Iris Van Dongen is on the same track. Her paintings present in an almost perfect balance the old with the new. We see the distant looks of these women, their stillness evident, their doll like postures all depicted in her canvases. The ‘catch’ in her work lies in the details. Her elegant almost pre-Raphaelite aesthetic contradicts her subject’s fluorescent shoes and perfectly made up red lips. These women are a comedy of the supposed feminine. They unveil what very articulately was presented in Joan Riviere's paper “Womanliness as a Masquerade” in 1929 (and briefly mentioned as masquerade by Lacan in his paper “Meaning of the Phallus”). These sirens present themselves as innocent helpless dames, weak in front of the demons that threaten to devour them (as seen in Van Dongen's painting Echo), and therefore are in a sense performing for us, the supposed female role. Or they appear as temptresses that are empowered by the male gaze to seduce and devour. The typical, well-known roles which have been represented in art for centuries. Passive, seductive, beautiful, prepped-up, dolled-up, sexually inviting, distant, shy, motherly (in the case of the painting Victoria, with her hand resting austerely by her side and her tight bun) are showing us exactly what we have known to be the classically feminine. But on a closer inspection, these women, are as strong as the demon behind them. They might as well be that demon. Through this hypothesis, one could look at these works and see powerful contemporary women, bored of posing, aware of their power over the viewer's gaze8 and exploiting it to their amusement.

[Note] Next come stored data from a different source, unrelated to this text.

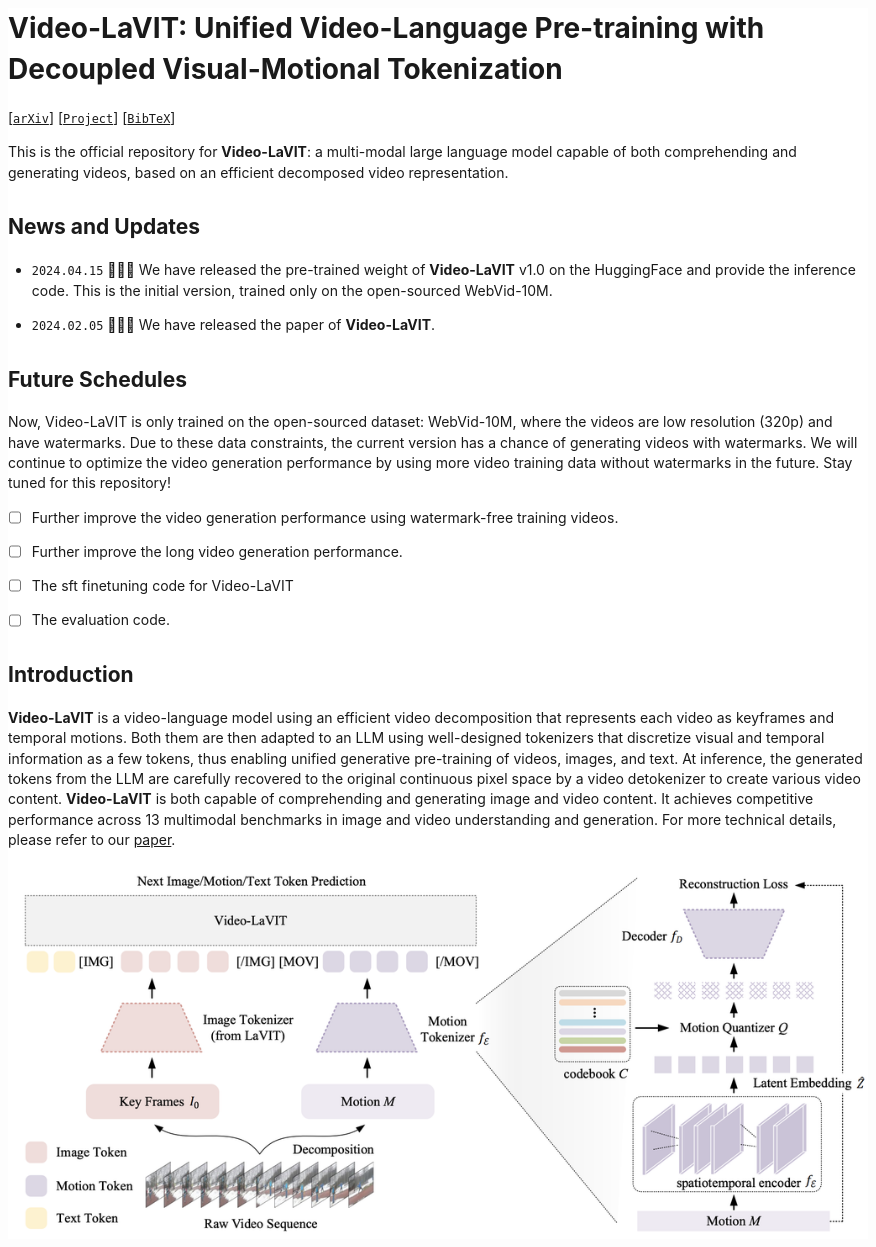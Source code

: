 # Video-LaVIT: Unified Video-Language Pre-training with Decoupled Visual-Motional Tokenization

[[`arXiv`](https://arxiv.org/abs/2402.03161)] [[`Project`](https://video-lavit.github.io)] [[`BibTeX`](#Citing)]

This is the official repository for **Video-LaVIT**: a multi-modal large language model capable of both comprehending and generating videos, based on an efficient decomposed video representation.

## News and Updates

* ```2024.04.15``` 🚀🚀🚀 We have released the pre-trained weight of **Video-LaVIT** v1.0 on the HuggingFace and provide the inference code. This is the initial version, trained only on the open-sourced WebVid-10M. 

* ```2024.02.05``` 🌟🌟🌟  We have released the paper of **Video-LaVIT**.


## Future Schedules

Now, Video-LaVIT is only trained on the open-sourced dataset: WebVid-10M, where the videos are low resolution (320p) and have watermarks. Due to these data constraints, the current version has a chance of generating videos with watermarks. We will continue to optimize the video generation performance by using more video training data without watermarks in the future. Stay tuned for this repository! 

- [ ] Further improve the video generation performance using watermark-free training videos.
- [ ] Further improve the long video generation performance.
- [ ] The sft finetuning code for Video-LaVIT
- [ ] The evaluation code.


## Introduction
**Video-LaVIT** is a video-language model using an efficient video decomposition that represents each video as keyframes and temporal motions. Both them are then adapted to an LLM using well-designed tokenizers that discretize visual and temporal information as a few tokens, thus enabling unified generative pre-training of videos, images, and text. At inference, the generated tokens from the LLM are carefully recovered to the original continuous pixel space by a video detokenizer to create various video content. **Video-LaVIT** is both capable of comprehending and generating image and video content. It achieves competitive performance across 13 multimodal benchmarks in image and video understanding and generation. For more technical details, please refer to our [paper](https://arxiv.org/abs/2402.03161).

<div align="center">
  <img src="assets/pipeline.jpg"/>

Funnily enough, if these artists were to change roles, and comment on masculinity and femininity from opposite positions, I am certain they would again succeed, since they both have the same axis upon which they effortlessly move on and that is this subtle questioning of the subject they are presenting. The common ground and hypothesis both artists make through this body of work is that what is inside us might be even more diabolical than our ‘Victorianism’ would accept. The title serves only as a hint.
1 Danto, Arthur C., The Body/Body Problem, Selected Essays, University California Press, 1999, p.124-126.
2 Foucault M., The History of Sexuality, the Will to Knowledge, vol.1, p.3. Penguin, 1976 (1998).
3 And the word here refers to it as a discourse, and as it is referred through Foucault's analysis and not a state of someone's personality, of whether one has a certain sexual profile or not.
4 Eric Anderson, Europe's Right-Wing Swing, in the magazine The Trumpet, May 2002, p. 26.
5 As crudely analysed in my MA thesis: 'Sexuality in the exhibition context: Sexual Discourses and Constructions in the exhibition "Surrealism: Desire Unbound".' (2002).
6 http://news.bbc.co.uk/1/hi/entertainment/arts/3217213.stm
7 http://www.huffingtonpost.com/patricia-zohn/culture-zohn-erotic-art-_b_89893.html
8 Through the position of Laura Mulvey.